From 1999 to 2017, almost 218,000 people died in the United States from overdoses related to prescription opioids. Overdose deaths involving prescription opioids were five times higher in 2017 than in 1999, according to the CDC.
Previous research has indicated that patients who receive higher doses of prescription opioids have an increased risk of overdose and mortality. In response, several states have established Morphine Equivalent Daily Dose (MEDD) thresholds that convert opioid prescriptions to their equivalent dose in morphine and divides the total prescription by the number of days the prescription is intended to last, allowing for comparison among different opioid formulations and strengths. MEDD policies set thresholds for prescribers, which may only be exceeded in limited circumstances, such as when being prescribed to certain patient groups or as short-courses.
Sara Heins, PhD, an associate policy researcher at RAND Corporation, used policy surveillance to track MEDD policies through June 1, 2017 (data are available on LawAtlas.org). She published an article in Pain Medicine on March 13 that describes U.S. MEDD policies.
We asked Dr. Heins a few questions about her work and this recent publication.
Why did you track MEDD policies across all 50 states and DC?
I’ve been working in the opioid policy area for several years now and had been noticing that a lot of states were putting restrictions or making recommendations on overall MEDD dose limits. However, different states and even different agencies within the same state used different dose thresholds and the numbers selected often seemed quite arbitrary.
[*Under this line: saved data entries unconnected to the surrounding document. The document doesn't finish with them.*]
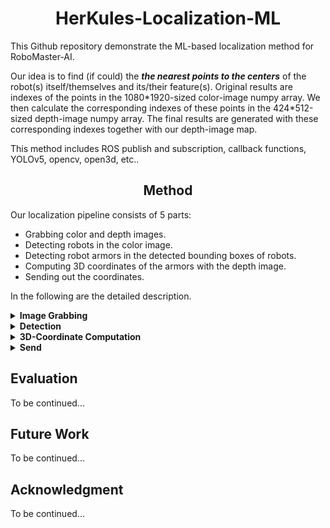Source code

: # <div align="center">HerKules-Localization-ML</div>
This Github repository demonstrate the ML-based localization method for RoboMaster-AI.


Our idea is to find (if could) the ***the nearest points to the centers*** of the robot(s) itself/themselves and its/their feature(s). Original results are indexes of the points in the 1080\*1920-sized color-image numpy array. We then calculate the corresponding indexes of these points in the 424\*512-sized depth-image numpy array. The final results are generated with these corresponding indexes together with our depth-image map.


This method includes ROS publish and subscription, callback functions, YOLOv5, opencv, open3d, etc..

## <div align="center">Method</div>
Our localization pipeline consists of 5 parts:


* Grabbing color and depth images.
* Detecting robots in the color image.
* Detecting robot armors in the detected bounding boxes of robots.
* Computing 3D coordinates of the armors with the depth image.
* Sending out the coordinates.


In the following are the detailed description.


<details close>
<summary> <b> Image Grabbing </b> </summary>


We utilize **ROS** to grab real-time color and depth images from the Kinect2 video stream and send them to two callback functions. In the callback functions, we convert the raw image data to numpy arrays before further processing.


We establish a node named "Grabber".

```python
ros.init_node("Grabber")
```

Create two subcribers. 

```python
from sensor_msgs.msg import Image as S_image
depth_subscriber = ros.Subscriber("/kinect2/sd/image_depth_rect", S_image, self.depthCallback)
color_subscriber = ros.Subscriber("/kinect2/hd/image_color_rect", S_image, self.colorCallback)
```

Then convert the sensor message Image to numpy array for faster matrix computation later.

```python
depth = np.frombuffer(depth_msg.data, dtype=np.float32).reshape(424, 512)
color = np.frombuffer(color_msg.data, dtype=np.uint8).reshape(1080, 1920, 4)
```

To guarantee that the depth image and the color image we are dealing with are grabbed from the same time, we set two bool variables to indicate whether we have finished progressing the last frame and are able to progress the next one. 

The original value of these two variables are True. When we received one depth image, we translate the sensor message to numpy array and save it in `depth` before we set the `depth_flag` to False. The same is applied to `color_flag`.

When finished processing a frame, we set `depth_flag` and `color_flag` back to True.
  
```python
if depth_flag == True:
    depth = np.frombuffer(depth_msg.data, dtype=np.float32).reshape(424, 512)
    depth_flag = False
```

```python
if color_flag == True:
    color_flag = False
    color = np.frombuffer(color_msg.data, dtype=np.uint8).reshape(1080, 1920, 4)

    # further operations...

    color_flag = True
    depth_flag = True
```

</details>


<details close>
<summary> <b> Detection </b> </summary>


In this part, we detect the coordinates of the robots and their features.

Temporarily, we choose YOLOv5 to detect our objects for its considerable performance, flexible model size, and complete user guide.

***  
  
## [!IMPORTANT!] to be added
  
***

The trained models are stored in model1.pt and model2.pt respectively. We need to load these two models first.
  
```python
model1 = torch.hub.load('ultralytics/yolov5', 'custom', path='./model1.pt', force_reload=True)
model2 = torch.hub.load('ultralytics/yolov5', 'custom', path='./model2.pt', force_reload=True)
```

Applying `model1` to our grabbed color image, we can get the results and then translate it to numpy array.

```python
results = model1(color_image)
robot_results = results.pandas().xyxy[0].to_numpy()
```

`robot_results` contains the coordinates of the top-left and the bottom-right of each detected object with confidences and labels.

  
E.G.
  
```python
> print(list)
[[176.2563934326172 221.65625 261.8894958496094 303.94512939453125 0.9433885812759399 0 'robot']]
```
  
Hence, to increase the proportion of the armor we need to detect in the whole image, we cropped the original color image with the coordinates in `res`. The new color image is just the robot(s) itself/themselves.
  
  
Since the origin of the coordinate system is the top-left of the image, we can get the indexes directly from the coordinates. 

```python
for robot in robot_results:
    x1, y1, x2, y2 = robot[0], robot[1], robot[2], robot[3] 
      # robot[0]:the x-coordinate of top-left;robot[1]:the y-coordinate of top-left;robot[3]:the x-coordinate of bottom-right;robot[4]:the y-coordinate of bottom-right;
    x1_ = math.floor(x1)
    y1_ = math.floor(y1)
    x2_ = math.ceil(x2)
    y2_ = math.ceil(y2)
    img_cropped = color_image[y1_:y2_,x1_:x2_]
```

Then we apply `model2` to our cropped image and we get coordinates of different features.

```python
results = model2(img_cropped)
feature_results = results.pandas().xyxy[0].to_numpy()
```

We store the result into a dictionary `detect_res` with labels as *keys* and tuples containing coordinates of detected objects as *values*. 


**In particular, we need to turn the coordinates based on our cropped image to the coordinates based on our original image.**
  
```python
detect_res[robot[-1]].append((x1_,y1_,x2_,y2_))   # robot[-1]: the label
```
  
```python
for feature in feature_results:
    x11, y11, x22, y22 = feature[0], feature[1], feature[2], feature[3]
    detect_res[feature[-1]].append((math.floor(x1+x11), math.floor(y1+y11), math.ceil(x1+x22), math.ceil(y1+y22)))
```

E.G.
  
```python
> print(detect_res)
{robot:[(2,5,3,1),(3,9,1,6)],light:[(2,3,2,1)],armor:[(1,1,2,4)]}
```

In addition, during experiments we find some detected results with low confidences are generally useless. Hence, we do not store them in our `dect_res`.

```python
for robot in robot_results:
    if robot[-3] <= 0.8: continue   #robot[-3]: the confidence
             
    #further operations...
                       
    for feature in feature_results:
        if feature[-3] <= 0.6: continue
        
        #further operations...
```

</details>


<details close>
<summary> <b> 3D-Coordinate Computation </b> </summary>

In this part, we need to 

  
Randomly pick a point, suppose it exists in both the 1080\*1920-sized array and the 424\*512-sized array.


</details>


<details close>
<summary> <b> Send </b> </summary>


</details>

## Evaluation
To be continued...

## Future Work
To be continued...

## Acknowledgment
To be continued...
Looking into the topic more deeply, I found commentaries to this effect, but no systematic list of all the different MEDD thresholds used in state policies. I was familiar with LawAtlas and their efforts to systematically collect information on state-level health policies, so I reached out to them with my idea to fill this important gap in the literature.
Are MEDD policies a potentially viable strategy for addressing the current opioid crisis? If so, what about them is promising, and how does this data support that?
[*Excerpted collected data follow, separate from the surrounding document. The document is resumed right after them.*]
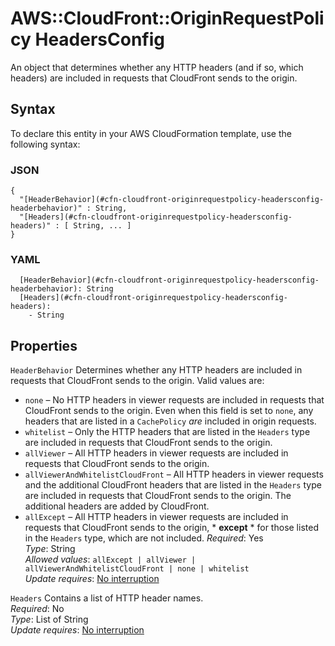 # AWS::CloudFront::OriginRequestPolicy HeadersConfig<a name="aws-properties-cloudfront-originrequestpolicy-headersconfig"></a>

An object that determines whether any HTTP headers \(and if so, which headers\) are included in requests that CloudFront sends to the origin\.

## Syntax<a name="aws-properties-cloudfront-originrequestpolicy-headersconfig-syntax"></a>

To declare this entity in your AWS CloudFormation template, use the following syntax:

### JSON<a name="aws-properties-cloudfront-originrequestpolicy-headersconfig-syntax.json"></a>

```
{
  "[HeaderBehavior](#cfn-cloudfront-originrequestpolicy-headersconfig-headerbehavior)" : String,
  "[Headers](#cfn-cloudfront-originrequestpolicy-headersconfig-headers)" : [ String, ... ]
}
```

### YAML<a name="aws-properties-cloudfront-originrequestpolicy-headersconfig-syntax.yaml"></a>

```
  [HeaderBehavior](#cfn-cloudfront-originrequestpolicy-headersconfig-headerbehavior): String
  [Headers](#cfn-cloudfront-originrequestpolicy-headersconfig-headers): 
    - String
```

## Properties<a name="aws-properties-cloudfront-originrequestpolicy-headersconfig-properties"></a>

`HeaderBehavior`  <a name="cfn-cloudfront-originrequestpolicy-headersconfig-headerbehavior"></a>
Determines whether any HTTP headers are included in requests that CloudFront sends to the origin\. Valid values are:  
+  `none` – No HTTP headers in viewer requests are included in requests that CloudFront sends to the origin\. Even when this field is set to `none`, any headers that are listed in a `CachePolicy` *are* included in origin requests\.
+  `whitelist` – Only the HTTP headers that are listed in the `Headers` type are included in requests that CloudFront sends to the origin\.
+  `allViewer` – All HTTP headers in viewer requests are included in requests that CloudFront sends to the origin\.
+  `allViewerAndWhitelistCloudFront` – All HTTP headers in viewer requests and the additional CloudFront headers that are listed in the `Headers` type are included in requests that CloudFront sends to the origin\. The additional headers are added by CloudFront\.
+  `allExcept` – All HTTP headers in viewer requests are included in requests that CloudFront sends to the origin, * **except** * for those listed in the `Headers` type, which are not included\.
*Required*: Yes  
*Type*: String  
*Allowed values*: `allExcept | allViewer | allViewerAndWhitelistCloudFront | none | whitelist`  
*Update requires*: [No interruption](https://docs.aws.amazon.com/AWSCloudFormation/latest/UserGuide/using-cfn-updating-stacks-update-behaviors.html#update-no-interrupt)

`Headers`  <a name="cfn-cloudfront-originrequestpolicy-headersconfig-headers"></a>
Contains a list of HTTP header names\.  
*Required*: No  
*Type*: List of String  
*Update requires*: [No interruption](https://docs.aws.amazon.com/AWSCloudFormation/latest/UserGuide/using-cfn-updating-stacks-update-behaviors.html#update-no-interrupt)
We know from extensive prior research that patients who are prescribed higher doses of opioids are more likely to die of an overdose, so policies that reduce high dose prescribing make a lot of sense at the population level. However, I think some of these policies can be problematic when they are applied at an individual level. In the past, doctors have prescribed high doses of opioids to people who did not need them, putting them at unnecessary risk. MEDD policies may encourage doctors to start patients who have never taken opioids at lower doses, which is probably a good thing. However, there are some individuals who have been on high, but non-escalating doses of opioids for a long period of time and these dose restriction policies might harm them. For example, a patient who suddenly has their dose decreased may seek out illicit sources of opioids. Or, problematically, doctors may drop patients or refuse to take patients on high doses of opioids. These patients then have their pain management and other medical needs neglected. MEDD policies need to make sure that these patients are not abandoned.
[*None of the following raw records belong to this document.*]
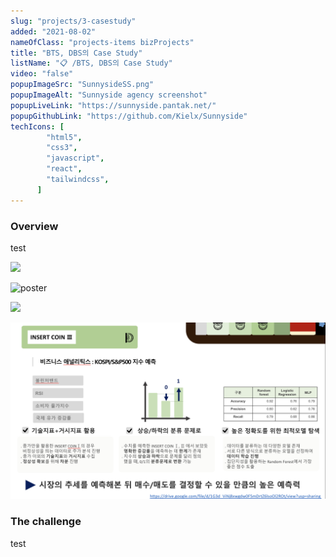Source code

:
```yaml
---
slug: "projects/3-casestudy"
added: "2021-08-02"
nameOfClass: "projects-items bizProjects"
title: "BTS, DBS의 Case Study"
listName: "📋 /BTS, DBS의 Case Study"
video: "false"
popupImageSrc: "SunnysideSS.png"
popupImageAlt: "Sunnyside agency screenshot"
popupLiveLink: "https://sunnyside.pantak.net/"
popupGithubLink: "https://github.com/Kielx/Sunnyside"
techIcons: [
        "html5",
        "css3",
        "javascript",
        "react",
        "tailwindcss",
      ]
---
```


### Overview
test

<img src = ”SunnysideSS.png“>

![poster](SunnysideSS.png)

<img src = ”photo.jpeg“>

![poster](photo.jpeg)


### The challenge
test
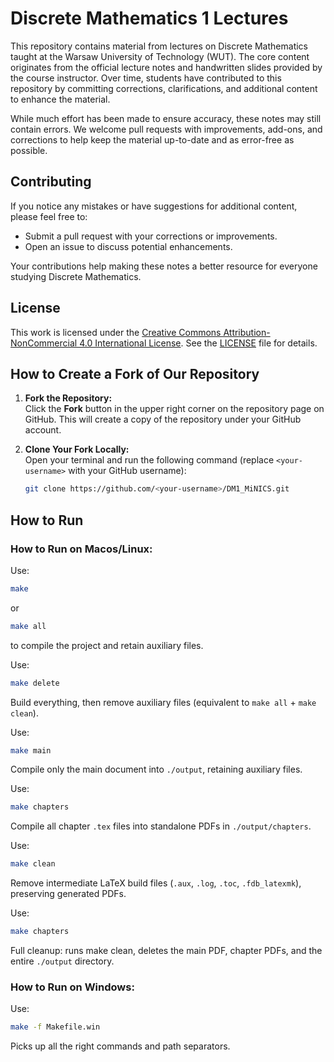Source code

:# Discrete Mathematics 1 Lectures

This repository contains material from lectures on Discrete Mathematics taught at the Warsaw University of Technology (WUT). The core content originates from the official lecture notes and handwritten slides provided by the course instructor. Over time, students have contributed to this repository by committing corrections, clarifications, and additional content to enhance the material.

While much effort has been made to ensure accuracy, these notes may still contain errors. We welcome pull requests with improvements, add-ons, and corrections to help keep the material up-to-date and as error-free as possible.

## Contributing

If you notice any mistakes or have suggestions for additional content, please feel free to:
- Submit a pull request with your corrections or improvements.
- Open an issue to discuss potential enhancements.

Your contributions help making these notes a better resource for everyone studying Discrete Mathematics.

## License

This work is licensed under the [Creative Commons Attribution-NonCommercial 4.0 International License](https://creativecommons.org/licenses/by-nc/4.0/). See the [LICENSE](LICENSE) file for details.

## How to Create a Fork of Our Repository

1. **Fork the Repository:**  
   Click the **Fork** button in the upper right corner on the repository page on GitHub. This will create a copy of the repository under your GitHub account.

2. **Clone Your Fork Locally:**  
   Open your terminal and run the following command (replace `<your-username>` with your GitHub username):

   ```bash
   git clone https://github.com/<your-username>/DM1_MiNICS.git
    ```
## How to Run

### How to Run on Macos/Linux:
Use:
```bash
make
```
or
```bash
make all
```
to compile the project and retain auxiliary files.

Use:
```bash
make delete
```
Build everything, then remove auxiliary files (equivalent to `make all` + `make clean`).

Use:
```bash
make main
```
Compile only the main document into `./output`, retaining auxiliary files.

Use:
```bash
make chapters
```
Compile all chapter `.tex` files into standalone PDFs in `./output/chapters`.

Use:
```bash
make clean
```
Remove intermediate LaTeX build files (`.aux`, `.log`, `.toc`, `.fdb_latexmk`), preserving generated PDFs.

Use:
```bash
make chapters
```
Full cleanup: runs make clean, deletes the main PDF, chapter PDFs, and the entire `./output` directory.

### How to Run on Windows:

Use:
```bash
make -f Makefile.win
```
Picks up all the right commands and path separators.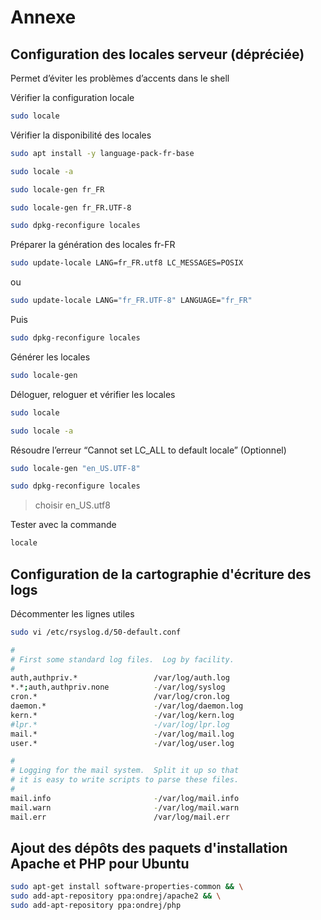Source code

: # Annexe

## Configuration des locales serveur (dépréciée)

Permet d’éviter les problèmes d’accents dans le shell

Vérifier la configuration locale

```bash
sudo locale
```

Vérifier la disponibilité des locales

```bash
sudo apt install -y language-pack-fr-base
```

```bash
sudo locale -a
```

```bash
sudo locale-gen fr_FR
```

```bash
sudo locale-gen fr_FR.UTF-8
```

```bash
sudo dpkg-reconfigure locales
```

Préparer la génération des locales fr-FR

```bash
sudo update-locale LANG=fr_FR.utf8 LC_MESSAGES=POSIX 
```

ou

```bash
sudo update-locale LANG="fr_FR.UTF-8" LANGUAGE="fr_FR"
```

Puis

```bash
sudo dpkg-reconfigure locales
```

Générer les locales

```bash
sudo locale-gen
```

Déloguer, reloguer et vérifier les locales 

```bash
sudo locale
```

```bash
sudo locale -a
```

Résoudre l’erreur “Cannot set LC_ALL to default locale” (Optionnel)

```bash
sudo locale-gen "en_US.UTF-8"
```

```bash
sudo dpkg-reconfigure locales
```

> choisir en_US.utf8

Tester avec la commande

```bash
locale
```

## Configuration de la cartographie d'écriture des logs

Décommenter les lignes utiles

```bash
sudo vi /etc/rsyslog.d/50-default.conf
```

```bash
#
# First some standard log files.  Log by facility.
#
auth,authpriv.*                 /var/log/auth.log
*.*;auth,authpriv.none          -/var/log/syslog
cron.*                          /var/log/cron.log
daemon.*                        -/var/log/daemon.log
kern.*                          -/var/log/kern.log
#lpr.*                          -/var/log/lpr.log
mail.*                          -/var/log/mail.log
user.*                          -/var/log/user.log

#
# Logging for the mail system.  Split it up so that
# it is easy to write scripts to parse these files.
#
mail.info                       -/var/log/mail.info
mail.warn                       -/var/log/mail.warn
mail.err                        /var/log/mail.err
```

## Ajout des dépôts des paquets d'installation Apache et PHP pour Ubuntu

```bash
sudo apt-get install software-properties-common && \
sudo add-apt-repository ppa:ondrej/apache2 && \
sudo add-apt-repository ppa:ondrej/php
```
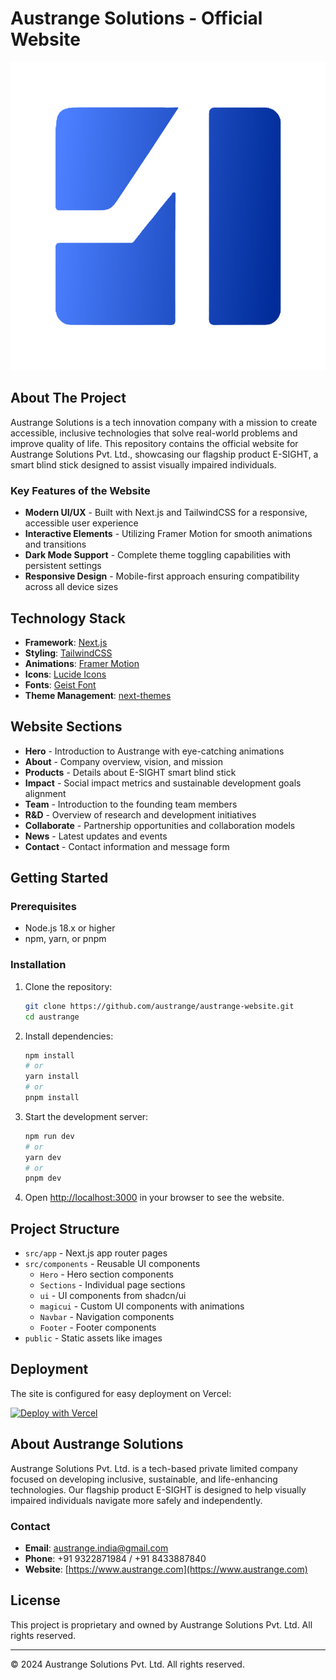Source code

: # Austrange Solutions - Official Website

![Austrange Logo](public/Austrange%20Logo.png)

## About The Project

Austrange Solutions is a tech innovation company with a mission to create accessible, inclusive technologies that solve real-world problems and improve quality of life. This repository contains the official website for Austrange Solutions Pvt. Ltd., showcasing our flagship product E-SIGHT, a smart blind stick designed to assist visually impaired individuals.

### Key Features of the Website

- **Modern UI/UX** - Built with Next.js and TailwindCSS for a responsive, accessible user experience
- **Interactive Elements** - Utilizing Framer Motion for smooth animations and transitions
- **Dark Mode Support** - Complete theme toggling capabilities with persistent settings
- **Responsive Design** - Mobile-first approach ensuring compatibility across all device sizes

## Technology Stack

- **Framework**: [Next.js](https://nextjs.org/)
- **Styling**: [TailwindCSS](https://tailwindcss.com/)
- **Animations**: [Framer Motion](https://www.framer.com/motion/)
- **Icons**: [Lucide Icons](https://lucide.dev/)
- **Fonts**: [Geist Font](https://vercel.com/font)
- **Theme Management**: [next-themes](https://github.com/pacocoursey/next-themes)

## Website Sections

- **Hero** - Introduction to Austrange with eye-catching animations
- **About** - Company overview, vision, and mission
- **Products** - Details about E-SIGHT smart blind stick
- **Impact** - Social impact metrics and sustainable development goals alignment
- **Team** - Introduction to the founding team members
- **R&D** - Overview of research and development initiatives
- **Collaborate** - Partnership opportunities and collaboration models
- **News** - Latest updates and events
- **Contact** - Contact information and message form

## Getting Started

### Prerequisites

- Node.js 18.x or higher
- npm, yarn, or pnpm

### Installation

1. Clone the repository:
   ```bash
   git clone https://github.com/austrange/austrange-website.git
   cd austrange
   ```

2. Install dependencies:
   ```bash
   npm install
   # or
   yarn install
   # or
   pnpm install
   ```

3. Start the development server:
   ```bash
   npm run dev
   # or
   yarn dev
   # or
   pnpm dev
   ```

4. Open [http://localhost:3000](http://localhost:3000) in your browser to see the website.

## Project Structure

- `src/app` - Next.js app router pages
- `src/components` - Reusable UI components
  - `Hero` - Hero section components
  - `Sections` - Individual page sections
  - `ui` - UI components from shadcn/ui
  - `magicui` - Custom UI components with animations
  - `Navbar` - Navigation components
  - `Footer` - Footer components
- `public` - Static assets like images

## Deployment

The site is configured for easy deployment on Vercel:

[![Deploy with Vercel](https://vercel.com/button)](https://vercel.com/new/clone?repository-url=https://github.com/austrange/austrange-website)

## About Austrange Solutions

Austrange Solutions Pvt. Ltd. is a tech-based private limited company focused on developing inclusive, sustainable, and life-enhancing technologies. Our flagship product E-SIGHT is designed to help visually impaired individuals navigate more safely and independently.

### Contact

- **Email**: [austrange.india@gmail.com](mailto:austrange.india@gmail.com)
- **Phone**: +91 9322871984 / +91 8433887840
- **Website**: [https://www.austrange.com](https://www.austrange.com)

## License

This project is proprietary and owned by Austrange Solutions Pvt. Ltd. All rights reserved.

---

© 2024 Austrange Solutions Pvt. Ltd. All rights reserved.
How do you plan to use this data going forward?
I am currently working on evaluating how a selection of these policies have impacted prescribing behaviors. Knowing when the policies went into effect, which thresholds were used, and which populations the policies apply to has allowed me to set-up my analyses and examine the most relevant changes in prescribing. I also plan to evaluate how these policies might impact patient health outcomes or have unintended consequences for certain patient populations.
How do you hope others use this data?
I hope that researchers can use this data to evaluate the effectiveness of MEDD policies in different populations and against a variety of outcomes.
What surprised you when reviewing this data?
I expected there to be more consensus in threshold values over time, particularly after the Centers for Disease Control passed their own MEDD recommendations. However, this doesn’t appear to be the case. There is still a lot of disagreement between states.
What was your biggest “take-away” from this research?
There is a lot of diversity in state-level MEDD policies. Beyond the actual MEDD level used, states also differ on how much discretion they give prescribers and which patient populations are explicitly excluded from the policies (for example, patients with cancer or a terminal illness). There is a great opportunity here for researchers to look at these different policies options and figure out what is working and what isn’t.